In 1960 I was painting calligraphic images of cursive script. The "writing" was not readable. My paintings were abstract images of "paragraphs." In time, I began adding images of well-known paintings. These images were generic still lifes and landscapes and figure paintings. It was my intention that the image would be immediately recognized as a painting, so I chose familiar paintings for quotation: Millet's The Man with a Hoe, English and Dutch portraits, Chardin still lifes, Constable landscapes. My painting created an image of an illustration with a paragraph of associated text: "Composition with Illustration."
 
By the mid-Sixties the calligraphic paragraphs disappeared from my work and I was making paintings of paintings, paintings that had paintings as their subject. I sometimes repeated the same image on one canvas, sometimes juxtaposed two or more different "quoted" images. I placed the quoted image of a painting on a one-color ground, which provided a self-defining border for the composition.
 
During the Seventies I began emulating the style and technique of the quoted masters in my paintings of famous paintings.
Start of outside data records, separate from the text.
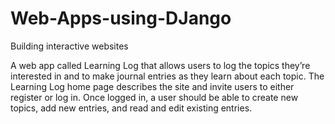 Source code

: # Web-Apps-using-DJango
Building interactive websites


A web app called Learning Log that allows users to log the topics they’re interested in and to make journal entries
as they learn about each topic. The Learning Log home page describes the site and invite users to either register or log
in. Once logged in, a user should be able to create new topics, add new entries, and read and edit existing entries.


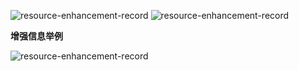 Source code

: ![resource-enhancement-record](/img/resource-enhancement-record-1.png)
![resource-enhancement-record](/img/resource-enhancement-record-2.png)

**增强信息举例**

![resource-enhancement-record](/img/resource-enhancement-record-3.png) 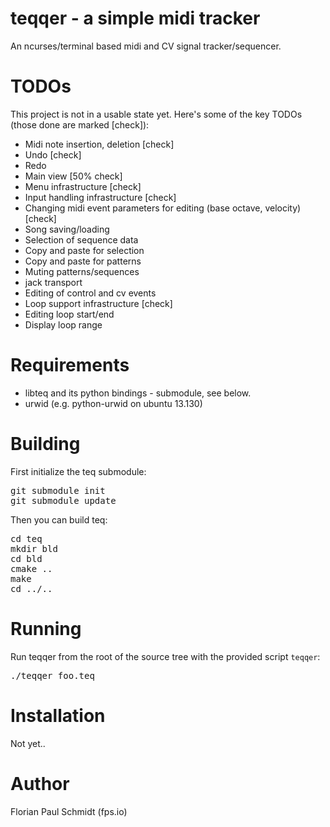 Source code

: # teqqer - a simple midi tracker

An ncurses/terminal based midi and CV signal tracker/sequencer.

# TODOs

This project is not in a usable state yet. Here's some of the key 
TODOs (those done are marked [check]):

* Midi note insertion, deletion [check]
* Undo [check]
* Redo
* Main view [50% check]
* Menu infrastructure [check]
* Input handling infrastructure [check]
* Changing midi event parameters for editing (base octave, velocity) [check]
* Song saving/loading
* Selection of sequence data
* Copy and paste for selection
* Copy and paste for patterns
* Muting patterns/sequences
* jack transport 
* Editing of control and cv events
* Loop support infrastructure [check]
* Editing loop start/end
* Display loop range

# Requirements

* libteq and its python bindings - submodule, see below.
* urwid (e.g. python-urwid on ubuntu 13.130)

# Building

First initialize the teq submodule:

<pre>
git submodule init
git submodule update
</pre>

Then you can build teq:

<pre>
cd teq
mkdir bld
cd bld
cmake ..
make
cd ../..
</pre>

# Running

Run teqqer from the root of the source tree with the 
provided script <code>teqqer</code>:

<pre>
./teqqer foo.teq
</pre>

# Installation

Not yet..

# Author

Florian Paul Schmidt (fps.io)

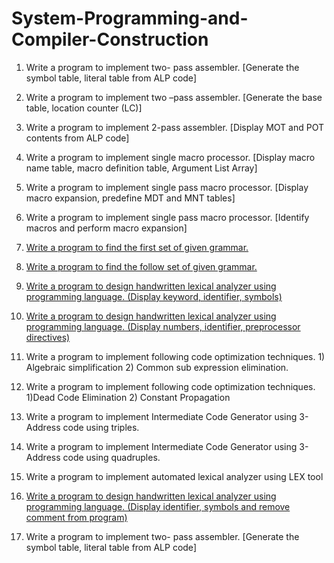 # System-Programming-and-Compiler-Construction

1. Write a program to implement two- pass assembler. [Generate the symbol table, literal table from ALP code]

2. Write a program to implement two –pass assembler. [Generate the base table, location counter (LC)]

3. Write a program to implement 2-pass assembler. [Display MOT and POT contents from ALP code]

4. Write a program to implement single macro processor. [Display macro name table, macro definition table, Argument List Array]

5. Write a program to implement single pass macro processor. [Display macro expansion, predefine MDT and MNT tables]

6. Write a program to implement single pass macro processor. [Identify macros and perform macro expansion]

7. [Write a program to find the first set of given grammar.](./Write%20a%20program%20to%20find%20the%20first%20set%20of%20given%20grammar/)

8. [Write a program to find the follow set of given grammar.](./Write%20a%20program%20to%20find%20the%20follow%20set%20of%20given%20grammar/)

9. [Write a program to design handwritten lexical analyzer using programming  language. (Display keyword, identifier, symbols)](./Write%20a%20program%20to%20design%20handwritten%20lexical%20analyzer%20using%20programming%20%20language.%20(Display%20keyword%2C%20identifier%2C%20symbols)/)

10. [Write a program to design handwritten lexical analyzer using programming  language. (Display numbers, identifier, preprocessor directives)](./Write%20a%20program%20to%20design%20handwritten%20lexical%20analyzer%20using%20programming%20%20language.%20(Display%20numbers%2C%20identifier%2C%20preprocessor%20directives)/)

11. Write a program to implement following code optimization techniques. 1) Algebraic simplification 2) Common sub expression elimination.

12. Write a program to implement following code optimization techniques. 1)Dead Code Elimination 2) Constant Propagation

13. Write a program to implement Intermediate Code Generator using 3-Address code using triples.

14. Write a program to implement Intermediate Code Generator using 3-Address code using quadruples.

15. Write a program to implement automated lexical analyzer using LEX tool

16. [Write a program to design handwritten lexical analyzer using programming  language. (Display identifier, symbols and remove comment from program)](./Write%20a%20program%20to%20design%20handwritten%20lexical%20analyzer%20using%20programming%20%20language.%20(Display%20identifier%2C%20symbols%20and%20remove%20comment%20from%20program)/)

17. Write a program to implement two- pass assembler. [Generate the symbol table, literal table from ALP code]
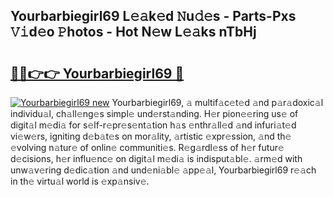 ## Yourbarbiegirl69 L𝚎𝚊k𝚎d 𝙽u𝚍𝚎s - Parts-Pxs 𝚅𝚒d𝚎o 𝙿hotos - Hot N𝚎w L𝚎𝚊ks nTbHj

# <h2><a href="http://kvbj5p.teov.top/?on=Yourbarbiegirl69">🔗🔗👉👉 Yourbarbiegirl69 🔗</a></h2>

[![Yourbarbiegirl69 new](https://i.imgur.com/QqkWNDz.gif)](http://kvbj5p.teov.top/?on=Yourbarbiegirl69)
Yourbarbiegirl69, 𝚊 multif𝚊c𝚎t𝚎d 𝚊nd p𝚊r𝚊doxic𝚊l individu𝚊l, ch𝚊ll𝚎ng𝚎s simpl𝚎 und𝚎rst𝚊nding. H𝚎r pion𝚎𝚎ring us𝚎 of digit𝚊l m𝚎di𝚊 for s𝚎lf-r𝚎pr𝚎s𝚎nt𝚊tion h𝚊s 𝚎nthr𝚊ll𝚎d 𝚊nd infuri𝚊t𝚎d vi𝚎w𝚎rs, igniting d𝚎b𝚊t𝚎s on mor𝚊lity, 𝚊rtistic 𝚎xpr𝚎ssion, 𝚊nd th𝚎 𝚎volving n𝚊tur𝚎 of onlin𝚎 communiti𝚎s. R𝚎g𝚊rdl𝚎ss of h𝚎r futur𝚎 d𝚎cisions, h𝚎r influ𝚎nc𝚎 on digit𝚊l m𝚎di𝚊 is indisput𝚊bl𝚎. 𝚊rm𝚎d with unw𝚊v𝚎ring d𝚎dic𝚊tion 𝚊nd und𝚎ni𝚊bl𝚎 𝚊pp𝚎𝚊l, Yourbarbiegirl69 r𝚎𝚊ch in th𝚎 virtu𝚊l world is 𝚎xp𝚊nsiv𝚎.
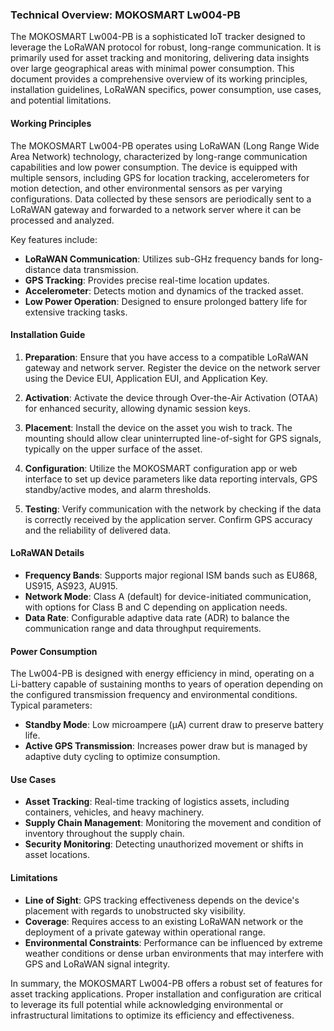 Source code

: ### Technical Overview: MOKOSMART Lw004-PB

The MOKOSMART Lw004-PB is a sophisticated IoT tracker designed to leverage the LoRaWAN protocol for robust, long-range communication. It is primarily used for asset tracking and monitoring, delivering data insights over large geographical areas with minimal power consumption. This document provides a comprehensive overview of its working principles, installation guidelines, LoRaWAN specifics, power consumption, use cases, and potential limitations.

#### Working Principles

The MOKOSMART Lw004-PB operates using LoRaWAN (Long Range Wide Area Network) technology, characterized by long-range communication capabilities and low power consumption. The device is equipped with multiple sensors, including GPS for location tracking, accelerometers for motion detection, and other environmental sensors as per varying configurations. Data collected by these sensors are periodically sent to a LoRaWAN gateway and forwarded to a network server where it can be processed and analyzed.

Key features include:
- **LoRaWAN Communication**: Utilizes sub-GHz frequency bands for long-distance data transmission.
- **GPS Tracking**: Provides precise real-time location updates.
- **Accelerometer**: Detects motion and dynamics of the tracked asset.
- **Low Power Operation**: Designed to ensure prolonged battery life for extensive tracking tasks.

#### Installation Guide

1. **Preparation**: Ensure that you have access to a compatible LoRaWAN gateway and network server. Register the device on the network server using the Device EUI, Application EUI, and Application Key.

2. **Activation**: Activate the device through Over-the-Air Activation (OTAA) for enhanced security, allowing dynamic session keys.

3. **Placement**: Install the device on the asset you wish to track. The mounting should allow clear uninterrupted line-of-sight for GPS signals, typically on the upper surface of the asset.

4. **Configuration**: Utilize the MOKOSMART configuration app or web interface to set up device parameters like data reporting intervals, GPS standby/active modes, and alarm thresholds.

5. **Testing**: Verify communication with the network by checking if the data is correctly received by the application server. Confirm GPS accuracy and the reliability of delivered data.

#### LoRaWAN Details

- **Frequency Bands**: Supports major regional ISM bands such as EU868, US915, AS923, AU915.
- **Network Mode**: Class A (default) for device-initiated communication, with options for Class B and C depending on application needs.
- **Data Rate**: Configurable adaptive data rate (ADR) to balance the communication range and data throughput requirements.

#### Power Consumption

The Lw004-PB is designed with energy efficiency in mind, operating on a Li-battery capable of sustaining months to years of operation depending on the configured transmission frequency and environmental conditions. Typical parameters:
- **Standby Mode**: Low microampere (µA) current draw to preserve battery life.
- **Active GPS Transmission**: Increases power draw but is managed by adaptive duty cycling to optimize consumption.

#### Use Cases

- **Asset Tracking**: Real-time tracking of logistics assets, including containers, vehicles, and heavy machinery.
- **Supply Chain Management**: Monitoring the movement and condition of inventory throughout the supply chain.
- **Security Monitoring**: Detecting unauthorized movement or shifts in asset locations.

#### Limitations

- **Line of Sight**: GPS tracking effectiveness depends on the device's placement with regards to unobstructed sky visibility.
- **Coverage**: Requires access to an existing LoRaWAN network or the deployment of a private gateway within operational range.
- **Environmental Constraints**: Performance can be influenced by extreme weather conditions or dense urban environments that may interfere with GPS and LoRaWAN signal integrity.

In summary, the MOKOSMART Lw004-PB offers a robust set of features for asset tracking applications. Proper installation and configuration are critical to leverage its full potential while acknowledging environmental or infrastructural limitations to optimize its efficiency and effectiveness. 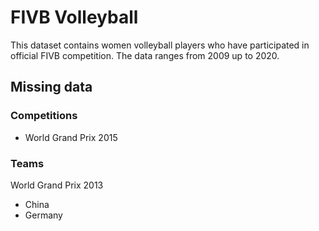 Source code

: # FIVB Volleyball

This dataset contains women volleyball players who have participated in official FIVB competition. The data ranges from 2009 up to 2020.



## Missing data

### Competitions

* World Grand Prix 2015


### Teams

World Grand Prix 2013

* China
* Germany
Vermeer's painting statement was so clear that I saw I could combine two or more Vermeers into new compositions. My series of Vermeer paintings was the subject of an exhibition at the Indianapolis Museum of Art in 1974, and the following year at the Allan Stone Gallery in New York.
 
By the end of the Seventies many artists were working with what came to be called "appropriation art," so much so that in 1978 the Whitney Museum in New York organized an exhibition on the theme Art About Art which included some paintings from my Vermeer series. Among the artists participating in that exhibition were Dotty Attie, John Clem Clarke, Josef Levi, Roy Lichtenstein, and Larry Rivers.
 
One day in 1984 I was looking at the Vermeers in the National Gallery in Washington. A wall label attributed one of the paintings to the School of Vermeer. Thinking about the question of attribution of paintings, I asked myself what the school of Vermeer would look like. I painted a schoolroom with blackboard and wooden desks, an image right out of my childhood. It was an image that I had been working with at the time in a number of "schoolroom" paintings. But in the School of Vermeer, emulating Vermeer's technique, I placed in the schoolroom figures from various Vermeer paintings, such as Woman with her Maidservant Writing a LetterWoman Pouring Milk, and Woman Weighing GoldThe School of Vermeer turned out to be the first of more than forty "School of..." paintings -- from The Ashcan School and The Barbizon School to The School of Velazquez. These paintings are the subject of a book Art School by George Deem published by Thames & Hudson in 1993 in conjunction with a traveling exhibition of the paintings organized by the Evansville, Indiana, Museum of Arts and Science.